***** Information shown *****
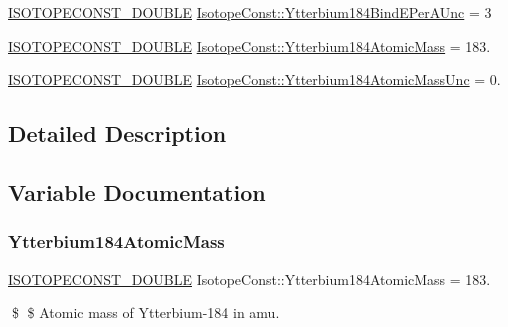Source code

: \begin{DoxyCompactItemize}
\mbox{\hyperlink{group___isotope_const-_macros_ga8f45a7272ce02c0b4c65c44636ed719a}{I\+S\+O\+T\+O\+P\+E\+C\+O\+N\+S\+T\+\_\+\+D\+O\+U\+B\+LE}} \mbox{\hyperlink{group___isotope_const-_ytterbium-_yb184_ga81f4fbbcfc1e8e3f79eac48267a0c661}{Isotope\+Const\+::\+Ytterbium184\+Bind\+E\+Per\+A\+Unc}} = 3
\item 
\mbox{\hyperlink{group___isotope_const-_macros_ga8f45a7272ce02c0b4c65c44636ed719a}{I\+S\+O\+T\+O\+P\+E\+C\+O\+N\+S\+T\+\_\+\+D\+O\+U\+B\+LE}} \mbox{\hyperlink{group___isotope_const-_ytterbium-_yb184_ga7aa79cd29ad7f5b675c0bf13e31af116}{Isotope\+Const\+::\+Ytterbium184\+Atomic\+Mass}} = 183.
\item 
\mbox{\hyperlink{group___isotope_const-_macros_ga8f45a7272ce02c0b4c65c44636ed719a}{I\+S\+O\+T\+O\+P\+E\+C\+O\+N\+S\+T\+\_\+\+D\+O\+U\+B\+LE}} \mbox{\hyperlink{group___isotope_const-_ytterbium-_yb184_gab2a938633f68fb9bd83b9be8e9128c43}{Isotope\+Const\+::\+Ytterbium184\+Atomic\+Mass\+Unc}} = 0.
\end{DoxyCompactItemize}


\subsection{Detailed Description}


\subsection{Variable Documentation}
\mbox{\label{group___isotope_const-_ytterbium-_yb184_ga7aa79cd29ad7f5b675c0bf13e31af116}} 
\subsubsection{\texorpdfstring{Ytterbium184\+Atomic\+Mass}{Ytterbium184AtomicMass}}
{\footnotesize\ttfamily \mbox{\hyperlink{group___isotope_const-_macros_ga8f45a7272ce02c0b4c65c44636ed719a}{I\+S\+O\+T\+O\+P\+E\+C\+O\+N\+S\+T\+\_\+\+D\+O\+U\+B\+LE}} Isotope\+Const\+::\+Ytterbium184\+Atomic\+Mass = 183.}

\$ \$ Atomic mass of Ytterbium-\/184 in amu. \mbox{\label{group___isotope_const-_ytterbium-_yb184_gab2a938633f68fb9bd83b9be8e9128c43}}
*****
***** Information shown *****
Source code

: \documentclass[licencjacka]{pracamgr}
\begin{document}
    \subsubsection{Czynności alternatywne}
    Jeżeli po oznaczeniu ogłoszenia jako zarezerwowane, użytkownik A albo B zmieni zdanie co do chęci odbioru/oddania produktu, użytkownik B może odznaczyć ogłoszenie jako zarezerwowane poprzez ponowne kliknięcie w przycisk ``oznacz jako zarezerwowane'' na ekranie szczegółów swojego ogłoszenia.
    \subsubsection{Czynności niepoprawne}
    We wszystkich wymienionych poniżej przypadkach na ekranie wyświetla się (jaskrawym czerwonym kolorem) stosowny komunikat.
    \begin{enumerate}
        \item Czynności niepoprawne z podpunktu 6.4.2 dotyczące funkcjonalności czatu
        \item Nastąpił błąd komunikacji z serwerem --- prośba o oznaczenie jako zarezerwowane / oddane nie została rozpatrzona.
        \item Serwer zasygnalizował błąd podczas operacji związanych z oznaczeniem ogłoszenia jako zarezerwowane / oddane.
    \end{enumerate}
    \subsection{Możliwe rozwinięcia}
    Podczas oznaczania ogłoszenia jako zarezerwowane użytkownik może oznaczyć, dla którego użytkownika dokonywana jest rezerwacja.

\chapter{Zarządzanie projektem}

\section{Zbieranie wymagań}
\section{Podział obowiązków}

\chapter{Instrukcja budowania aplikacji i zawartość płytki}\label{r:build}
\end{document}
*****
### Instructions to follow
Scan the data above. Return every line with "label" in it.

### Answer space
\mbox{\label{group___isotope_const-_ytterbium-_yb184_ga7aa79cd29ad7f5b675c0bf13e31af116}} 
\$ \$ Atomic mass of Ytterbium-\/184 in amu. \mbox{\label{group___isotope_const-_ytterbium-_yb184_gab2a938633f68fb9bd83b9be8e9128c43}}
\chapter{Instrukcja budowania aplikacji i zawartość płytki}\label{r:build}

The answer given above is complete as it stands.